As a lawyer who sues RCCL as well as the other major cruise lines, I have argued for years that cruise ships should be equipped with mandatory man-overboard detection technology.  In this particular case, if RCCL crew were in the cabin with the couple, it seems that RCCL either knew or should have known the moment when Mr. Albaz went overboard.  I do not know how or why the man fell–whether he was pushed, fell by accident, or jumped–but I would like to know what RCCL’s response was at the time.

Some reports showed that the ship deployed search boats to assist the US Coast Guard (which has since abandoned its search efforts). I do not believe this is a sufficient response.  Was the ship stopped, were infrared cameras utilized, and how long did RCCL take to initiate the search?

If Mr. Albaz’s accusations are proved to be true, there will need to be both a criminal case against the crewmembers and civil case against RCCL for the intentional and negligent wrongful death of the passenger.  This could prove to be extremely costly for RCCL, which is currently enjoying unprecedented profits and marketshare.

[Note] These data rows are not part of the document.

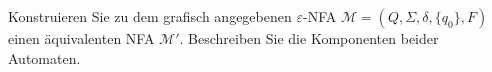 \begin{exercise}

Konstruieren Sie zu dem grafisch angegebenen $\varepsilon$-NFA  
$\mathcal{M} =(Q,\Sigma,\delta ,\{q_0\},F)$ einen äquivalenten NFA $\mathcal{M}'$. 
Beschreiben Sie die Komponenten beider Automaten.

\begin{center}
  
\end{center}

\end{exercise}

Like most cases of this nature, this case most likely will be resolved not in the courtroom, but in the boardroom, where cases like this are routinely settled with strict confidentiality terms.  Of course, that won’t happen until the lawyers for both Mr. Albaz and RCCL fully investigate the facts–a process that will include taking depositions (sworn interrogations) and conducting extensive background checks on all of the people involved.  Most telling will be the CCTV footage of what allegedly transpired earlier that evening in the bar where Mr. Albaz claims the couple were taunted, as well as the footage of them returning to their cabin, along with their bar bill, showing just how much if any alcohol was consumed that day.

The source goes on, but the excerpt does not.